__EXERCISE PROMPT__
If an entry holds a picture, skip the picture but copy everything else exactly.

__INFORMATION SUPPLIED__
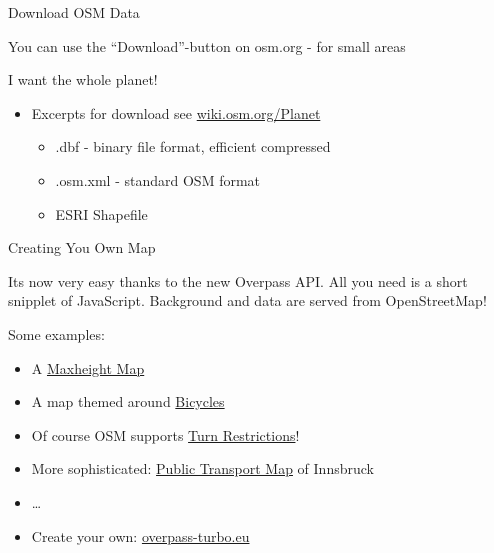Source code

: \documentclass{beamer}
\begin{document}
\begin{frame}{Download OSM Data}

You can use the ``Download''-button on osm.org - for small areas

\pause
I want the whole planet!

\begin{itemize}
  \item Excerpts for download see \href{http://wiki.osm.org/Planet}{wiki.osm.org/Planet}
  \begin{itemize}
    \item .dbf - binary file format, efficient compressed
    \item .osm.xml - standard OSM format
    \item ESRI Shapefile
  \end{itemize}
\end{itemize}
\end{frame}


\begin{frame}{Creating You Own Map}

  Its now very easy thanks to the new Overpass API. All you need is a short snipplet of JavaScript. Background and data are served from OpenStreetMap!

  Some examples:

  \begin{itemize}
    \item A \href{http://maxheight.bplaced.net/overpass/prototyp.html?zoom=14&lat=50.7322&lon=7.09816&layers=B0000000TFFFFFFFFFFFTTT&label=T&opacity=70}{Maxheight Map} 
    \item A map themed around \href{http://mijndev.openstreetmap.nl/~ligfietser/fiets/?map=cycleways&zoom=15&lat=47.07201&lon=15.43873&layers=B00000FFFFFFTTFTFTFFFFF}{Bicycles}
    \item Of course OSM supports \href{http://map.comlu.com/}{Turn Restrictions}!
    \item More sophisticated: \href{http://simon04.github.com/POImap/ivb.html}{Public Transport Map} of Innsbruck
    \item \dots
    \item Create your own: \href{http://overpass-turbo.eu/?q=PCEtLQpUaGlzIMSHIGFuIGV4YW1wbGUgT3ZlcnBhc8SIcXXEmXkuxIRyecSJdCBvdcSoYsSmcHJlxJ1pbmcgdGjElVJ1xI1ixKt0b8SNYWJvxJghClnEqiBjxIwgZsSzZCBtb8SwxI7EkMSSxJTEiHdpxLfEtsS4IExvYcWQxL9vbMSjxII-CjzEn8ShxLZ5cGU9Im5vZGUixakgIDxoxJwta3Yga8WyxJFlbsWbeSIgdsWyZHLEs2vEs2dfd2F0xJkiL8W5xbtixYN4LcWsxKUge3vGnW94fX3GmsSAxILEt8SKxIphxKtvLWNvxZdlxpfFkMWaxZzEt2UKxbrHgMeBx4LHgmN1csSwbsSobWFwxotpZXfFim\_Fk2TEs8aWxLEuxajFqi\_GoXnFqTzEr8SzdMaa&c=BOxHDJTqUR&R}{overpass-turbo.eu}
  \end{itemize}

  
\end{frame}
\end{document}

__ANSWER BOX__
Source code

: \documentclass{beamer}
\begin{document}
\begin{frame}{Download OSM Data}

You can use the ``Download''-button on osm.org - for small areas

\pause
I want the whole planet!

\begin{itemize}
  \item Excerpts for download see \href{http://wiki.osm.org/Planet}{wiki.osm.org/Planet}
  \begin{itemize}
    \item .dbf - binary file format, efficient compressed
    \item .osm.xml - standard OSM format
    \item ESRI Shapefile
  \end{itemize}
\end{itemize}
\end{frame}


\begin{frame}{Creating You Own Map}

  Its now very easy thanks to the new Overpass API. All you need is a short snipplet of JavaScript. Background and data are served from OpenStreetMap!

  Some examples:

  \begin{itemize}
    \item A \href{http://maxheight.bplaced.net/overpass/prototyp.html?zoom=14&lat=50.7322&lon=7.09816&layers=B0000000TFFFFFFFFFFFTTT&label=T&opacity=70}{Maxheight Map} 
    \item A map themed around \href{http://mijndev.openstreetmap.nl/~ligfietser/fiets/?map=cycleways&zoom=15&lat=47.07201&lon=15.43873&layers=B00000FFFFFFTTFTFTFFFFF}{Bicycles}
    \item Of course OSM supports \href{http://map.comlu.com/}{Turn Restrictions}!
    \item More sophisticated: \href{http://simon04.github.com/POImap/ivb.html}{Public Transport Map} of Innsbruck
    \item \dots
    \item Create your own: \href{http://overpass-turbo.eu/?q=PCEtLQpUaGlzIMSHIGFuIGV4YW1wbGUgT3ZlcnBhc8SIcXXEmXkuxIRyecSJdCBvdcSoYsSmcHJlxJ1pbmcgdGjElVJ1xI1ixKt0b8SNYWJvxJghClnEqiBjxIwgZsSzZCBtb8SwxI7EkMSSxJTEiHdpxLfEtsS4IExvYcWQxL9vbMSjxII-CjzEn8ShxLZ5cGU9Im5vZGUixakgIDxoxJwta3Yga8WyxJFlbsWbeSIgdsWyZHLEs2vEs2dfd2F0xJkiL8W5xbtixYN4LcWsxKUge3vGnW94fX3GmsSAxILEt8SKxIphxKtvLWNvxZdlxpfFkMWaxZzEt2UKxbrHgMeBx4LHgmN1csSwbsSobWFwxotpZXfFim\_Fk2TEs8aWxLEuxajFqi\_GoXnFqTzEr8SzdMaa&c=BOxHDJTqUR&R}{overpass-turbo.eu}
  \end{itemize}

  
\end{frame}
\end{document}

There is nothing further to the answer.